Netflix e a geração locadora

Acho engraçado o Netflix ser a grande sensação entre o pessoal da minha geração, aquela rapaziada que está próxima ou já passou um pouquinho dos 40. Justamente nós, que muito provavelmente fomos a última faixa etária a viver as ruas de fato, da infância à juventude, agora nos rendemos à comodidade de uma videoteca inteira ao alcance do controle remoto, sem sair de casa. Basta escolher o título e separar o cobertor, se a temperatura assim exigir.

Não há mais a apreensão de ir até a videolocadora sem saber se aquele lançamento ou aquele filme cult que você está na fissura para assistir há um tempão estará disponível. Aliás, ainda existem locadoras de vídeo ou elas já se transformaram em algo tão retrô quanto os vendedores de Enciclopédia Barsa?

Para a gurizada de hoje entender a importância que as videolocadoras tinham, pode-se dizer que por um bom tempo elas foram o principal espaço social nos bairros. Mais do que a praça, mais do que a igreja, o mercado ou campinho de futebol, eram as locadoras de vídeo o grande ponto de encontro dos vizinhos entre os anos 80 e 90.

Era difícil não encontrar um conhecido quando se ia locar uma fita VHS – essa a meninada que vá buscar no Google o que é, porque eu perderia muito espaço explicando essa tecnologia que, como tantas outras, foi vanguarda e agora é mais do que obsoleta.

Trabalhar numa locadora de vídeo era o grande sonho de todo adolescente naquela época

Dá para dizer que as carteirinhas de sócio estavam para as videolocadoras como as senhas on-line estão para os serviços on demand. Eram o acesso ao acervo precioso. E eu me lembro perfeitamente de quando meu pai se cadastrou na locadora do nosso bairro, lá nos anos 80.

Sob a ficha de número 31, ele pagou uma pequena taxa, que era uma espécie de matrícula para ser sócio. Meu velho ainda assinou um termo permitindo que os dois filhos, ainda crianças, pudessem alugar filmes. Mas com uma ressalva bem explícita no cadastro para mim e meu irmão: nada daqueles filmes da salinha fechada onde geralmente só entravam homens desacompanhados.

Hoje há uma seção inteira só de filmes infantis no Netflix.

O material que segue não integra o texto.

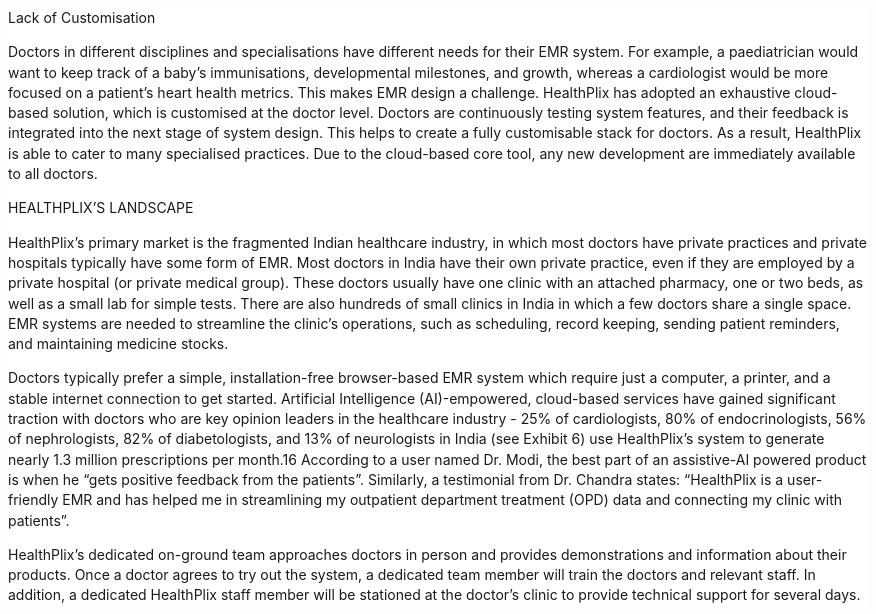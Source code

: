 Lack of Customisation 

Doctors in different disciplines and specialisations have different needs for their EMR system. For example, 
a paediatrician would want to keep track of a baby’s immunisations, developmental milestones, and growth, 
whereas a cardiologist would be more focused on a patient’s heart health metrics. This makes EMR design 
a challenge. HealthPlix has adopted an exhaustive cloud-based solution, which is customised at the doctor 
level. Doctors are continuously testing system features, and their feedback is integrated into the next stage 
of system design. This helps to create a fully customisable stack for doctors. As a result, HealthPlix is able 
to  cater  to  many  specialised  practices.  Due  to  the  cloud-based  core  tool,  any  new  development  are 
immediately available to all doctors. 

HEALTHPLIX’S LANDSCAPE 

HealthPlix’s  primary  market  is  the  fragmented  Indian  healthcare  industry,  in  which  most  doctors  have 
private practices and private hospitals typically have some form of EMR. Most doctors in India have their 
own  private  practice,  even  if  they  are  employed  by  a  private  hospital  (or  private  medical  group).  These 
doctors  usually  have  one clinic  with  an  attached pharmacy, one  or two  beds,  as  well  as  a  small  lab for 
simple tests. There are also hundreds of small clinics in India in which a few doctors share a single space. 
EMR systems are needed to streamline the clinic’s operations, such as scheduling, record keeping, sending 
patient reminders, and maintaining medicine stocks. 

Doctors  typically  prefer  a  simple,  installation-free  browser-based  EMR  system  which  require  just  a 
computer, a printer, and a stable internet connection to get started. Artificial Intelligence (AI)-empowered, 
cloud-based  services  have  gained  significant  traction  with  doctors  who  are  key  opinion  leaders  in  the 
healthcare  industry  - 25%  of  cardiologists,  80%  of  endocrinologists,  56%  of  nephrologists,  82%  of 
diabetologists, and 13% of neurologists in India (see Exhibit 6) use HealthPlix’s system to generate nearly 
1.3 million prescriptions per month.16  According to a user named Dr. Modi, the best part of an assistive-AI 
powered product is  when he “gets positive feedback  from the patients”. Similarly, a testimonial from Dr. 
Chandra  states:  “HealthPlix  is  a  user-friendly  EMR  and  has  helped  me  in  streamlining  my  outpatient 
department treatment (OPD) data and connecting my clinic with patients”. 

HealthPlix’s  dedicated  on-ground team  approaches  doctors  in  person  and  provides  demonstrations  and 
information about their products. Once a doctor agrees to try out the system, a dedicated team member will 
train the doctors and relevant staff. In addition, a dedicated HealthPlix staff member will be stationed at the 
doctor’s clinic to provide technical support for several days.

E, com a oferta deslavada do chamado conteúdo adulto na internet, as salinhas secretas de filmes proibidos ficaram na memória, como vão ficar as moças nuas da Playboy, que não publicará mais esse tipo de foto.

Trabalhar numa locadora de vídeo, aliás, era o grande sonho de todo adolescente naquela época. E não era só pelo acesso à tal salinha secreta. Ser funcionário desse tipo de comércio com 15, 16 anos era ser o cara descolado da turma. Era a oportunidade de poder assistir em primeira mão a todos os filmes que os outros só veriam conforme a disponibilidade da fita para locação. Também era a chance de impressionar as menininhas mais bonitas do colégio, indicando esse ou aquele filme.

Claro, as locadoras não tinham o catálogo do tamanho desses aplicativos de hoje, essa oferta praticamente infinita de títulos. Mesmo assim, às vezes dá vontade de largar o cobertor para jogar a sorte na busca de um filme na locadora de vídeo. Afinal, não é no Netflix que você vai encontrar um amigo ou rever aquela menina de quem estava a fim lá na escola.